Sale Sharks Women are a women's rugby union club based in Sale, Greater Manchester, England. They were founded in 2020 as the women's team of Premiership Rugby side Sale Sharks. They currently compete in Premiership Women's Rugby, the highest division of women's rugby union in England.

== History ==
On 30 January 2020, Premiership Rugby side Sale Sharks announced that they would apply for place in the Premier 15s League ahead of the 2020–21 season, committing £1 million over a three-year period to their women's section.
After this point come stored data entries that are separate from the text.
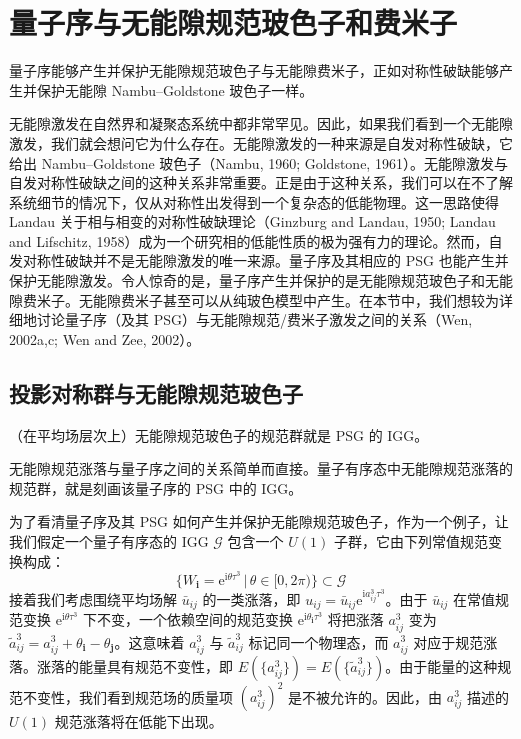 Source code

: \section{量子序与无能隙规范玻色子和费米子}

\begin{keypoints}
\item 量子序能够产生并保护无能隙规范玻色子与无能隙费米子，正如对称性破缺能够产生并保护无能隙 Nambu--Goldstone 玻色子一样。
\end{keypoints}

无能隙激发在自然界和凝聚态系统中都非常罕见。因此，如果我们看到一个无能隙激发，我们就会想问它为什么存在。无能隙激发的一种来源是自发对称性破缺，它给出 Nambu--Goldstone 玻色子（Nambu, 1960; Goldstone, 1961）。无能隙激发与自发对称性破缺之间的这种关系非常重要。正是由于这种关系，我们可以在不了解系统细节的情况下，仅从对称性出发得到一个复杂态的低能物理。这一思路使得 Landau 关于相与相变的对称性破缺理论（Ginzburg and Landau, 1950; Landau and Lifschitz, 1958）成为一个研究相的低能性质的极为强有力的理论。然而，自发对称性破缺并不是无能隙激发的唯一来源。量子序及其相应的 PSG 也能产生并保护无能隙激发。令人惊奇的是，量子序产生并保护的是无能隙规范玻色子和无能隙费米子。无能隙费米子甚至可以从纯玻色模型中产生。在本节中，我们想较为详细地讨论量子序（及其 PSG）与无能隙规范/费米子激发之间的关系（Wen, 2002a,c; Wen and Zee, 2002）。

\subsection{投影对称群与无能隙规范玻色子}

\begin{keypoints}
\item （在平均场层次上）无能隙规范玻色子的规范群就是 PSG 的 IGG。
\end{keypoints}

无能隙规范涨落与量子序之间的关系简单而直接。量子有序态中无能隙规范涨落的规范群，就是刻画该量子序的 PSG 中的 IGG。

为了看清量子序及其 PSG 如何产生并保护无能隙规范玻色子，作为一个例子，让我们假定一个量子有序态的 IGG $\mathcal{G}$ 包含一个 $U(1)$ 子群，它由下列常值规范变换构成：
\begin{equation*}
\{W_{\pmb{i}}=\mathrm{e}^{\mathrm{i}\theta\tau^{3}}\,|\,\theta\in[0,2\pi)\}\subset\mathcal{G}
\end{equation*}
接着我们考虑围绕平均场解 $\bar{u}_{ij}$ 的一类涨落，即 $u_{ij}=\bar{u}_{ij}\mathrm{e}^{\mathrm{i}a_{ij}^{3}\tau^{3}}$。由于 $\bar{u}_{ij}$ 在常值规范变换 $\mathrm{e}^{\mathrm{i}\theta\tau^{3}}$ 下不变，一个依赖空间的规范变换 $\mathrm{e}^{\mathrm{i}\theta_{\pmb{i}}\tau^{3}}$ 将把涨落 $a_{ij}^{3}$ 变为 $\tilde{a}_{ij}^{3}=a_{ij}^{3}+\theta_{\pmb{i}}-\theta_{\pmb{j}}$。这意味着 $a_{ij}^{3}$ 与 $\tilde{a}_{ij}^{3}$ 标记同一个物理态，而 $a_{ij}^{3}$ 对应于规范涨落。涨落的能量具有规范不变性，即 $E(\{a_{ij}^{3}\})=E(\{\tilde{a}_{ij}^{3}\})$。由于能量的这种规范不变性，我们看到规范场的质量项 $(a_{ij}^{3})^{2}$ 是不被允许的。因此，由 $a_{ij}^{3}$ 描述的 $U(1)$ 规范涨落将在低能下出现。

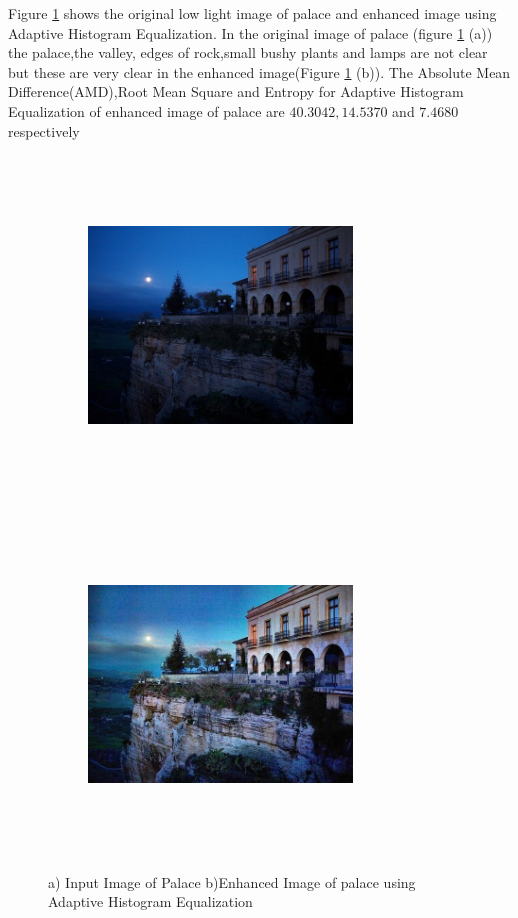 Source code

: Figure \ref{fig:palaceAHE} shows the original low light image of palace and enhanced image using Adaptive Histogram Equalization. In the original image of palace (figure \ref{fig:palaceAHE} (a))  the palace,the valley, edges of rock,small bushy plants and lamps are not clear but these are very clear in the enhanced image(Figure \ref{fig:palaceAHE} (b)). The Absolute Mean Difference(AMD),Root Mean Square and Entropy for Adaptive Histogram Equalization of enhanced image of palace are $40.3042, 14.5370$ and $7.4680$ respectively      


\begin{figure}[!htb]
	\begin{subfigure}{8cm}
		\centering    
    	\includegraphics[width=7cm,height=9cm,keepaspectratio]{images/ch5/palace_input.jpg}
    	\caption{} 
    \end{subfigure}
  	\begin{subfigure}{6cm}
  		\centering
  		\includegraphics[width=7cm,height=9cm,keepaspectratio]{images/ch5/palace_adapt_hist.jpg}
   		\caption{}
  	\end{subfigure}
  	\caption{a) Input Image of Palace b)Enhanced Image of palace using Adaptive Histogram Equalization}
  	\label{fig:palaceAHE}
\end{figure}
Their application was successful, and on 6 April, Sale Sharks Women were entered into the league alongside Exeter Chiefs Women, replacing Waterloo and Richmond.

Sale's application to be a part of the Premier 15s from the 2023/24 season onwards was initially rejected by the RFU. The club would later receive a conditional offer to fill one of the two remaining places in the league in February 2023.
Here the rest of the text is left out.